Plain-text document sources:

════

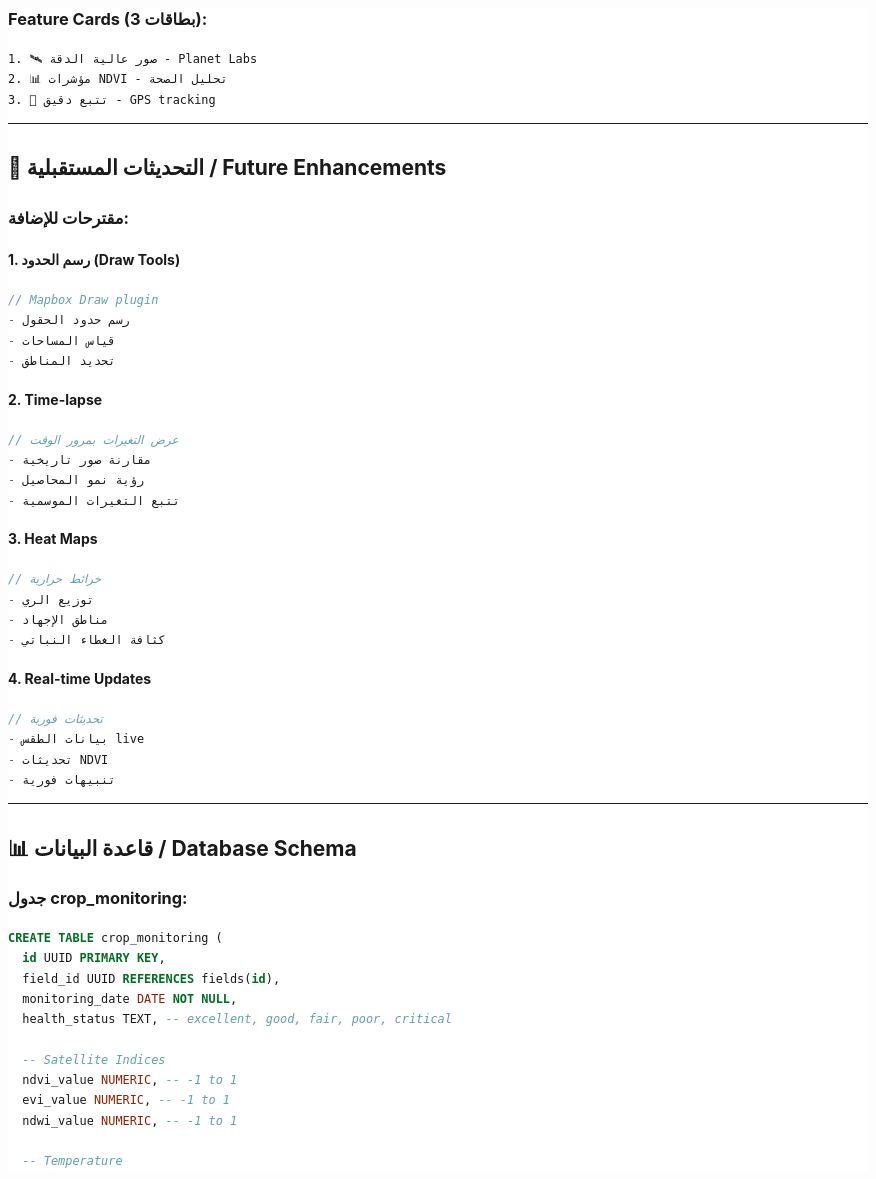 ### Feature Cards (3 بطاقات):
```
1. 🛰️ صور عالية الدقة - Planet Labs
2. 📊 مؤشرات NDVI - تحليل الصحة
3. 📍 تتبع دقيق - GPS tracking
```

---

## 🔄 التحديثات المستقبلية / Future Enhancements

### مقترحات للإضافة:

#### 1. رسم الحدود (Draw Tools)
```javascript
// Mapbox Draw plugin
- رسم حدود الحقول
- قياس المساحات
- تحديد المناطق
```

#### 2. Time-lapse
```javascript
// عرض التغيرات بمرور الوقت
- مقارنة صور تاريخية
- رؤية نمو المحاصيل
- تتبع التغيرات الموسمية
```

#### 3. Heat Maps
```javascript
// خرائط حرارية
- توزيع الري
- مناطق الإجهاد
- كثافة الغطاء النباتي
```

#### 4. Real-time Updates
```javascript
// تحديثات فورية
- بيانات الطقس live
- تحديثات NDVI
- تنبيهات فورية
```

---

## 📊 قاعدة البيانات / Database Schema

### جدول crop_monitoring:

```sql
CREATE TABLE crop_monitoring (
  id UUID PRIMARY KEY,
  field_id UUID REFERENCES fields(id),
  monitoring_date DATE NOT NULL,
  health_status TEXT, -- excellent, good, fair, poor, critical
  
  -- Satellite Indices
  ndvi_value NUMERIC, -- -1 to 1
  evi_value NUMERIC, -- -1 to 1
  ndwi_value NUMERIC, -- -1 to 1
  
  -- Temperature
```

════

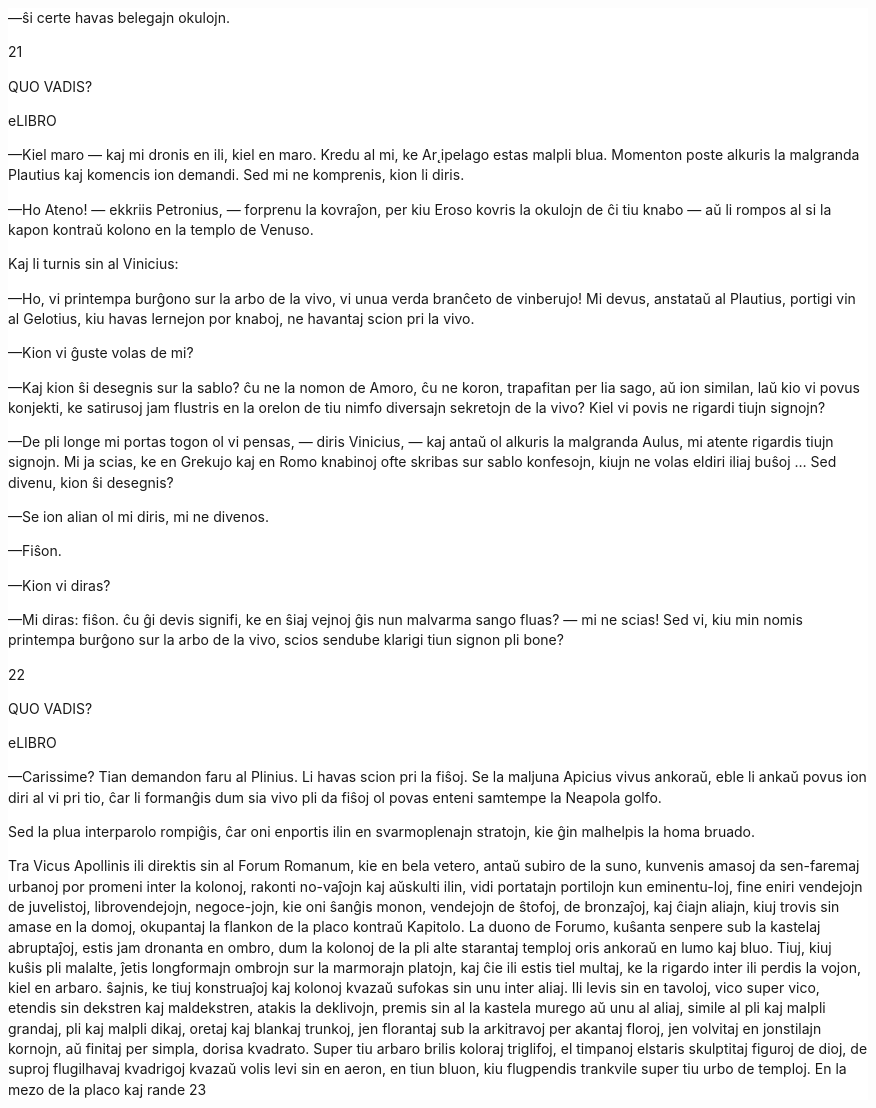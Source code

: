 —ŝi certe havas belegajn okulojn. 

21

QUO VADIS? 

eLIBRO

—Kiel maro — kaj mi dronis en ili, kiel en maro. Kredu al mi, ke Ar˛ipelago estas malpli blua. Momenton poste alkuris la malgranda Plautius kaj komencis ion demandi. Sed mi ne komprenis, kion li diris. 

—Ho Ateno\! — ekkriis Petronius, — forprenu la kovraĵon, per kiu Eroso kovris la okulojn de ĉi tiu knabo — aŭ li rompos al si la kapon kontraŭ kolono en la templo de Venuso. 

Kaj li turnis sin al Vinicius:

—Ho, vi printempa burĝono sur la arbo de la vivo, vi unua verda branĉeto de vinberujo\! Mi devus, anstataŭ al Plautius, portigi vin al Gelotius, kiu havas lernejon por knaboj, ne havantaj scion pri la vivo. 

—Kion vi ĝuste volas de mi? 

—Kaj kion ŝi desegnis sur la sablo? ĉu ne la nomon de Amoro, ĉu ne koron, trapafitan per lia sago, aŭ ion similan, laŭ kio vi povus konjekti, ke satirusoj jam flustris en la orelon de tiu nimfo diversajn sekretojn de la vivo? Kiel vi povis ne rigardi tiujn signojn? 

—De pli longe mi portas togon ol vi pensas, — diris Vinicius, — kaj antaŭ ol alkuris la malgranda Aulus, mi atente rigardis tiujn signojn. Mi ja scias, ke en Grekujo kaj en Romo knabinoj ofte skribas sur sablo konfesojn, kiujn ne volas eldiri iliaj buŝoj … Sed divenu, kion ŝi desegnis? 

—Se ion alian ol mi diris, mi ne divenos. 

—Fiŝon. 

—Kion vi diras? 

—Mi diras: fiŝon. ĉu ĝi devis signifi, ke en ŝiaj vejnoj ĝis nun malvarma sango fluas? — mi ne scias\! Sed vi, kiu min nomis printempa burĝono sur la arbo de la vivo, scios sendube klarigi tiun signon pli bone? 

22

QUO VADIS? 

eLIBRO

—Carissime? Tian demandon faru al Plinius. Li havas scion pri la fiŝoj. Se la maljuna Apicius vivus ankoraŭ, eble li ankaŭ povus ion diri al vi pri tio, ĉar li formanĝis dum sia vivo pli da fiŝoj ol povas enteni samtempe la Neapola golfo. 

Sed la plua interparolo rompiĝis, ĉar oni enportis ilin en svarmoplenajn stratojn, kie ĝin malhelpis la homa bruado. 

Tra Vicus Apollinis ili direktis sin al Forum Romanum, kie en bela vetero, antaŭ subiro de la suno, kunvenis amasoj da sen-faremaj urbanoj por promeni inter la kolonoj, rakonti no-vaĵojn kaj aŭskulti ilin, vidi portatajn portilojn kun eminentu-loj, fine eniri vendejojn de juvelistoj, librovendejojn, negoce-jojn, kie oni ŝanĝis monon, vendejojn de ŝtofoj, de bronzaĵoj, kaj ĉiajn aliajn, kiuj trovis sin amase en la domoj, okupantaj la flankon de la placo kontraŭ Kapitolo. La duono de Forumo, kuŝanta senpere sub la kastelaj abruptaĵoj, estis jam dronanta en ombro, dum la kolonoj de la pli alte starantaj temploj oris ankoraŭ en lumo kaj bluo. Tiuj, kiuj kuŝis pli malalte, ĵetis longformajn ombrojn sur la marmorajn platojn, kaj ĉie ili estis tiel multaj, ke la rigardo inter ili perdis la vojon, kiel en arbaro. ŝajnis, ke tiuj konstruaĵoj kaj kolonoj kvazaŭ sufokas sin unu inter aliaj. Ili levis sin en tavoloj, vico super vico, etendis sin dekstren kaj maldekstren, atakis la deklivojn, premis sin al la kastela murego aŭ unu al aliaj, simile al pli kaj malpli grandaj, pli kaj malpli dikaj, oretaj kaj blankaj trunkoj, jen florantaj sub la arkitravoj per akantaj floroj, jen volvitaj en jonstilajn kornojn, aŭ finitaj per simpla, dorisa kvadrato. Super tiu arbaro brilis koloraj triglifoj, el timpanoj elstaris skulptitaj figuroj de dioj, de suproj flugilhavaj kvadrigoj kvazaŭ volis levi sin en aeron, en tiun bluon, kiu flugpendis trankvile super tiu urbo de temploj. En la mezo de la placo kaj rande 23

════

Return every line above that contains the word "okulojn".

**Answer:**
: —ŝi certe havas belegajn okulojn. 
—Ho Ateno\! — ekkriis Petronius, — forprenu la kovraĵon, per kiu Eroso kovris la okulojn de ĉi tiu knabo — aŭ li rompos al si la kapon kontraŭ kolono en la templo de Venuso. 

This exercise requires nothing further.